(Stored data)
------
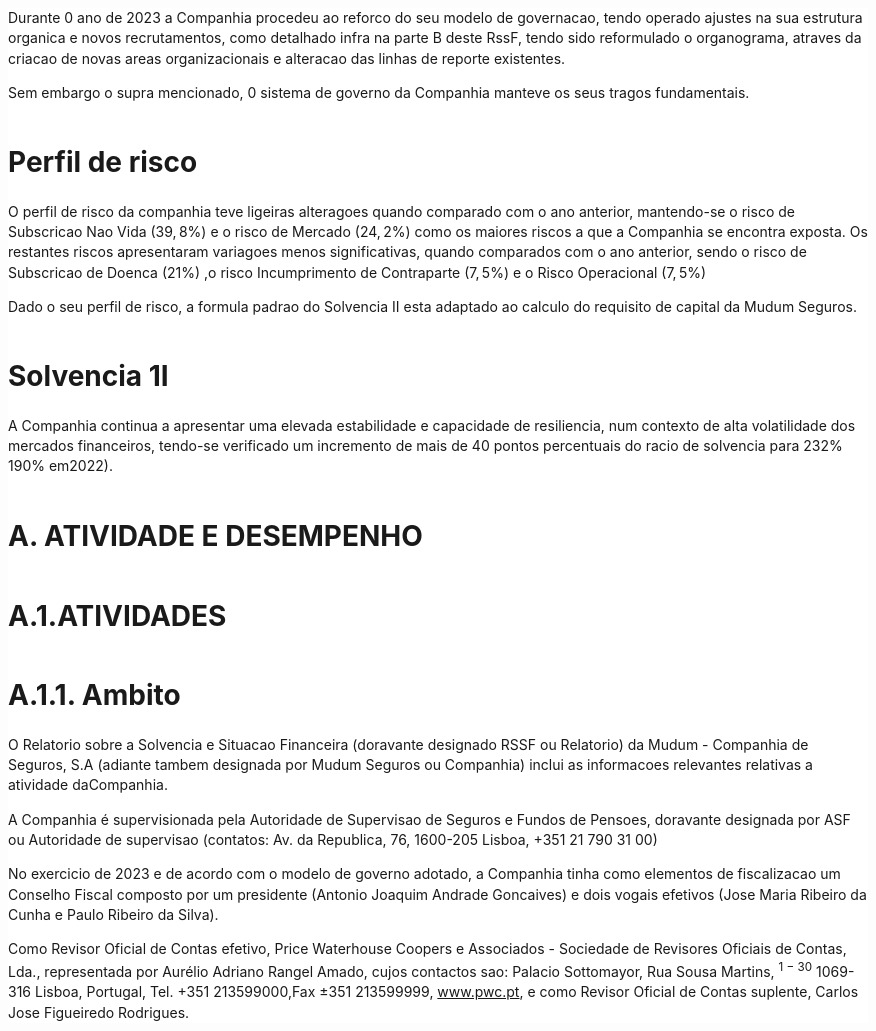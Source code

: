 Durante 0 ano de 2023 a Companhia procedeu ao reforco do seu modelo de governacao, tendo operado ajustes na sua estrutura organica e novos recrutamentos, como detalhado infra na parte B deste RssF, tendo sido reformulado o organograma, atraves da criacao de novas areas organizacionais e alteracao das linhas de reporte existentes.  

Sem embargo o supra mencionado, 0 sistema de governo da Companhia manteve os seus tragos fundamentais.  

# Perfil de risco  

O perfil de risco da companhia teve ligeiras alteragoes quando comparado com o ano anterior, mantendo-se o risco de Subscricao Nao Vida $(39,8\%)$ e o risco de Mercado $(24,2\%)$ como os maiores riscos a que a Companhia se encontra exposta. Os restantes riscos apresentaram variagoes menos significativas, quando comparados com o ano anterior, sendo o risco de Subscricao de Doenca $(21\%)$ ,o risco Incumprimento de Contraparte $(7,5\%)$ e o Risco Operacional $(7,5\%)$  

Dado o seu perfil de risco, a formula padrao do Solvencia II esta adaptado ao calculo do requisito de capital da Mudum Seguros.  

# Solvencia 1I  

A Companhia continua a apresentar uma elevada estabilidade e capacidade de resiliencia, num contexto de alta volatilidade dos mercados financeiros, tendo-se verificado um incremento de mais de 40 pontos percentuais do racio de solvencia para $232\%$ $190\%$ em2022).  

# A. ATIVIDADE E DESEMPENHO  

# A.1.ATIVIDADES  

# A.1.1. Ambito  

O Relatorio sobre a Solvencia e Situacao Financeira (doravante designado RSSF ou Relatorio) da Mudum - Companhia de Seguros, S.A (adiante tambem designada por Mudum Seguros ou Companhia) inclui as informacoes relevantes relativas a atividade daCompanhia.  

A Companhia é supervisionada pela Autoridade de Supervisao de Seguros e Fundos de Pensoes, doravante designada por ASF ou Autoridade de supervisao (contatos: Av. da Republica, 76, 1600-205 Lisboa, $+351\ 21\ 790\ 31\ 00)$  

No exercicio de 2023 e de acordo com o modelo de governo adotado, a Companhia tinha como elementos de fiscalizacao um  Conselho Fiscal composto por um presidente (Antonio Joaquim Andrade Goncaives) e dois vogais efetivos (Jose Maria Ribeiro da Cunha e Paulo Ribeiro da Silva).  

Como Revisor Oficial de Contas efetivo, Price Waterhouse Coopers e Associados - Sociedade de Revisores Oficiais de Contas, Lda., representada por Aurélio Adriano Rangel Amado, cujos contactos sao: Palacio Sottomayor, Rua Sousa Martins, $^{1\mathrm{~-~}30}$ 1069-316 Lisboa, Portugal, Tel. $+351$ 213599000,Fax $\pm351$ 213599999, www.pwc.pt, e como Revisor Oficial de Contas suplente, Carlos Jose Figueiredo Rodrigues.  
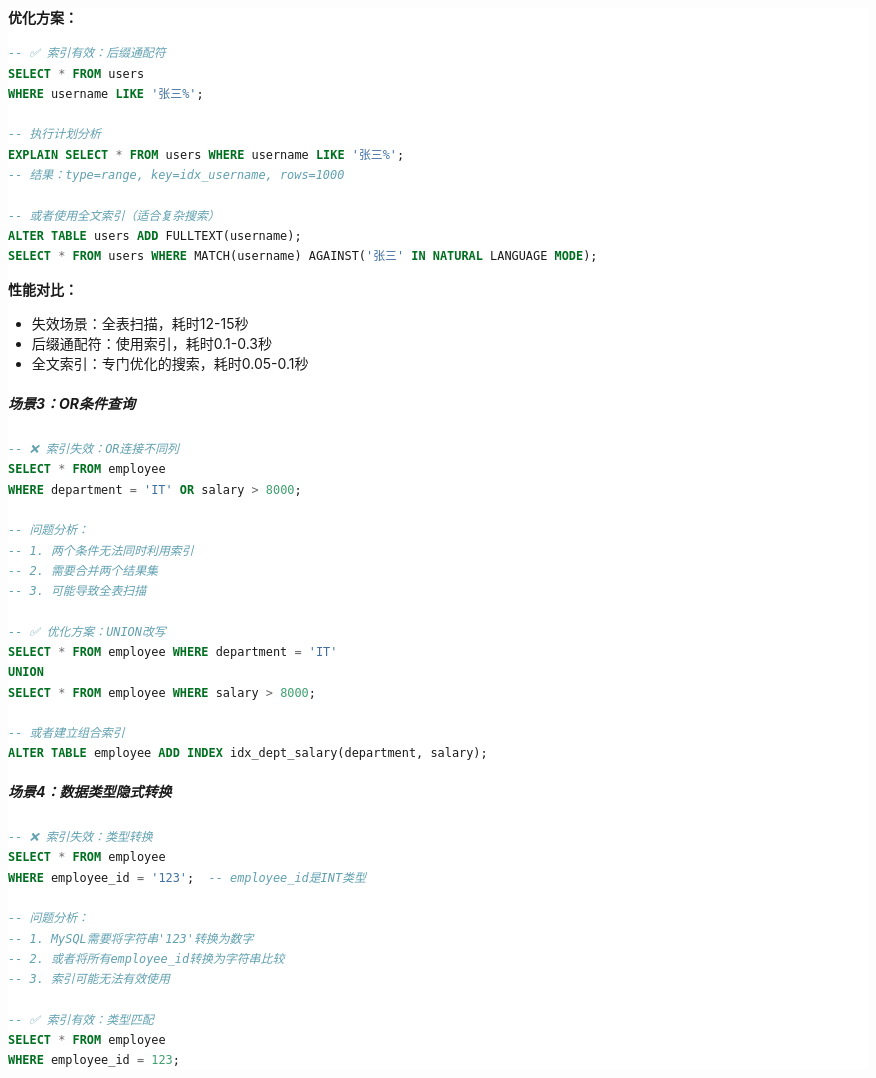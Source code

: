 **优化方案：**
```sql
-- ✅ 索引有效：后缀通配符
SELECT * FROM users 
WHERE username LIKE '张三%';

-- 执行计划分析
EXPLAIN SELECT * FROM users WHERE username LIKE '张三%';
-- 结果：type=range, key=idx_username, rows=1000

-- 或者使用全文索引（适合复杂搜索）
ALTER TABLE users ADD FULLTEXT(username);
SELECT * FROM users WHERE MATCH(username) AGAINST('张三' IN NATURAL LANGUAGE MODE);
```

**性能对比：**
- 失效场景：全表扫描，耗时12-15秒
- 后缀通配符：使用索引，耗时0.1-0.3秒
- 全文索引：专门优化的搜索，耗时0.05-0.1秒

##### 场景3：OR条件查询
```sql
-- ❌ 索引失效：OR连接不同列
SELECT * FROM employee 
WHERE department = 'IT' OR salary > 8000;

-- 问题分析：
-- 1. 两个条件无法同时利用索引
-- 2. 需要合并两个结果集
-- 3. 可能导致全表扫描

-- ✅ 优化方案：UNION改写
SELECT * FROM employee WHERE department = 'IT'
UNION
SELECT * FROM employee WHERE salary > 8000;

-- 或者建立组合索引
ALTER TABLE employee ADD INDEX idx_dept_salary(department, salary);
```

##### 场景4：数据类型隐式转换
```sql
-- ❌ 索引失效：类型转换
SELECT * FROM employee 
WHERE employee_id = '123';  -- employee_id是INT类型

-- 问题分析：
-- 1. MySQL需要将字符串'123'转换为数字
-- 2. 或者将所有employee_id转换为字符串比较
-- 3. 索引可能无法有效使用

-- ✅ 索引有效：类型匹配
SELECT * FROM employee 
WHERE employee_id = 123;
```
------
▸ Goal of the exercise: Could you transcribe all of the data exactly and omit the pictures?

▸ Written answer:
Source code

: Durante 0 ano de 2023 a Companhia procedeu ao reforco do seu modelo de governacao, tendo operado ajustes na sua estrutura organica e novos recrutamentos, como detalhado infra na parte B deste RssF, tendo sido reformulado o organograma, atraves da criacao de novas areas organizacionais e alteracao das linhas de reporte existentes.  

Sem embargo o supra mencionado, 0 sistema de governo da Companhia manteve os seus tragos fundamentais.  

# Perfil de risco  

O perfil de risco da companhia teve ligeiras alteragoes quando comparado com o ano anterior, mantendo-se o risco de Subscricao Nao Vida $(39,8\%)$ e o risco de Mercado $(24,2\%)$ como os maiores riscos a que a Companhia se encontra exposta. Os restantes riscos apresentaram variagoes menos significativas, quando comparados com o ano anterior, sendo o risco de Subscricao de Doenca $(21\%)$ ,o risco Incumprimento de Contraparte $(7,5\%)$ e o Risco Operacional $(7,5\%)$  

Dado o seu perfil de risco, a formula padrao do Solvencia II esta adaptado ao calculo do requisito de capital da Mudum Seguros.  

# Solvencia 1I  

A Companhia continua a apresentar uma elevada estabilidade e capacidade de resiliencia, num contexto de alta volatilidade dos mercados financeiros, tendo-se verificado um incremento de mais de 40 pontos percentuais do racio de solvencia para $232\%$ $190\%$ em2022).  

# A. ATIVIDADE E DESEMPENHO  

# A.1.ATIVIDADES  

# A.1.1. Ambito  

O Relatorio sobre a Solvencia e Situacao Financeira (doravante designado RSSF ou Relatorio) da Mudum - Companhia de Seguros, S.A (adiante tambem designada por Mudum Seguros ou Companhia) inclui as informacoes relevantes relativas a atividade daCompanhia.  

A Companhia é supervisionada pela Autoridade de Supervisao de Seguros e Fundos de Pensoes, doravante designada por ASF ou Autoridade de supervisao (contatos: Av. da Republica, 76, 1600-205 Lisboa, $+351\ 21\ 790\ 31\ 00)$  

No exercicio de 2023 e de acordo com o modelo de governo adotado, a Companhia tinha como elementos de fiscalizacao um  Conselho Fiscal composto por um presidente (Antonio Joaquim Andrade Goncaives) e dois vogais efetivos (Jose Maria Ribeiro da Cunha e Paulo Ribeiro da Silva).  

Como Revisor Oficial de Contas efetivo, Price Waterhouse Coopers e Associados - Sociedade de Revisores Oficiais de Contas, Lda., representada por Aurélio Adriano Rangel Amado, cujos contactos sao: Palacio Sottomayor, Rua Sousa Martins, $^{1\mathrm{~-~}30}$ 1069-316 Lisboa, Portugal, Tel. $+351$ 213599000,Fax $\pm351$ 213599999, www.pwc.pt, e como Revisor Oficial de Contas suplente, Carlos Jose Figueiredo Rodrigues.  
Source code

: **优化方案：**
```sql
-- ✅ 索引有效：后缀通配符
SELECT * FROM users 
WHERE username LIKE '张三%';

-- 执行计划分析
EXPLAIN SELECT * FROM users WHERE username LIKE '张三%';
-- 结果：type=range, key=idx_username, rows=1000

-- 或者使用全文索引（适合复杂搜索）
ALTER TABLE users ADD FULLTEXT(username);
SELECT * FROM users WHERE MATCH(username) AGAINST('张三' IN NATURAL LANGUAGE MODE);
```

**性能对比：**
- 失效场景：全表扫描，耗时12-15秒
- 后缀通配符：使用索引，耗时0.1-0.3秒
- 全文索引：专门优化的搜索，耗时0.05-0.1秒

##### 场景3：OR条件查询
```sql
-- ❌ 索引失效：OR连接不同列
SELECT * FROM employee 
WHERE department = 'IT' OR salary > 8000;

-- 问题分析：
-- 1. 两个条件无法同时利用索引
-- 2. 需要合并两个结果集
-- 3. 可能导致全表扫描

-- ✅ 优化方案：UNION改写
SELECT * FROM employee WHERE department = 'IT'
UNION
SELECT * FROM employee WHERE salary > 8000;

-- 或者建立组合索引
ALTER TABLE employee ADD INDEX idx_dept_salary(department, salary);
```

##### 场景4：数据类型隐式转换
```sql
-- ❌ 索引失效：类型转换
SELECT * FROM employee 
WHERE employee_id = '123';  -- employee_id是INT类型

-- 问题分析：
-- 1. MySQL需要将字符串'123'转换为数字
-- 2. 或者将所有employee_id转换为字符串比较
-- 3. 索引可能无法有效使用

-- ✅ 索引有效：类型匹配
SELECT * FROM employee 
WHERE employee_id = 123;
```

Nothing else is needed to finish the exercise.